In Progressive Democracy, published in 1915, Croly picked up where The Promise of American Life left off, shifting his focus to economic democracy and the issue of power for workers in large corporations. He wrote that his goal was to explain “the needs and requirements of a genuinely popular system of representative government.” For Croly, those needs and requirements included information on major political issues available to the public, energetic public debate and discussion, and the pursuit of a common voice in society.
A main concern of Croly’s in Progressive Democracy was that the United States Constitution was fundamentally inconsistent with American democratic aspirations. He perceived the Constitution as a “living Constitution,” capable in his mind of becoming something other than the Founding Fathers intended.
Croly’s alternative to interpreting the Constitution as “living” was to eliminate it and start over, or at least substantially alter it. The basis for his argument was the belief that for progressive democracy to be successful it needed to move quickly, and the Constitution did not accommodate that. Reforms were needed that could not wait for the approval of Congress or state legislatures.

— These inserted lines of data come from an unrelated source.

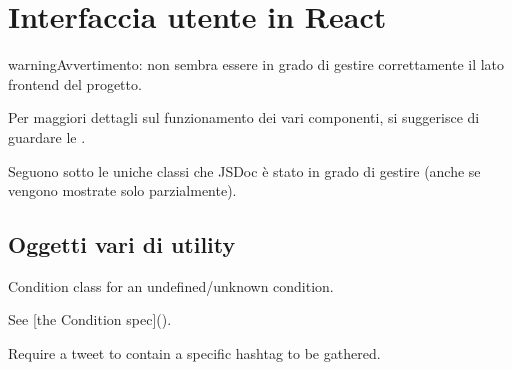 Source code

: \documentclass[letterpaper,10pt,italian]{sphinxmanual}
\begin{document}
\chapter{ \sphinxhyphen{} Interfaccia utente in React}
\label{\detokenize{code/frontend/index:nest-frontend-interfaccia-utente-in-react}}\label{\detokenize{code/frontend/index::doc}}
\begin{sphinxadmonition}{warning}{Avvertimento:}
\sphinxAtStartPar
{} non sembra essere in grado di gestire correttamente il lato frontend del progetto.

\sphinxAtStartPar
Per maggiori dettagli sul funzionamento dei vari componenti, si suggerisce di guardare le .

\sphinxAtStartPar
Seguono sotto le uniche classi che JSDoc è stato in grado di gestire (anche se vengono mostrate solo
parzialmente).
\end{sphinxadmonition}


\section{ \sphinxhyphen{} Oggetti vari di utility}
\label{\detokenize{code/frontend/index:objects-oggetti-vari-di-utility}}

\begin{fulllineitems}
\label{\detokenize{code/frontend/index:Condition}}
\sphinxAtStartPar
Condition class for an undefined/unknown condition.

\sphinxAtStartPar
See {[}the Condition spec{]}().

\end{fulllineitems}


\begin{fulllineitems}
\label{\detokenize{code/frontend/index:ConditionHashtag}}
\sphinxAtStartPar
Require a tweet to contain a specific hashtag to be gathered.

\end{fulllineitems}
\end{document}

In Progressive Democracy, Croly expressed hope that reformers in 1915 were different enough from reformers of the past that they could make real differences in American politics. His call for a more progressive democracy hinged on reforming social and economic systems. He accused Woodrow Wilson's administration of returning the country to Jeffersonian individualism, the opposite of where he thought the country should be going. He ended by appealing to Americans’ cultural and social instincts to improve their situation.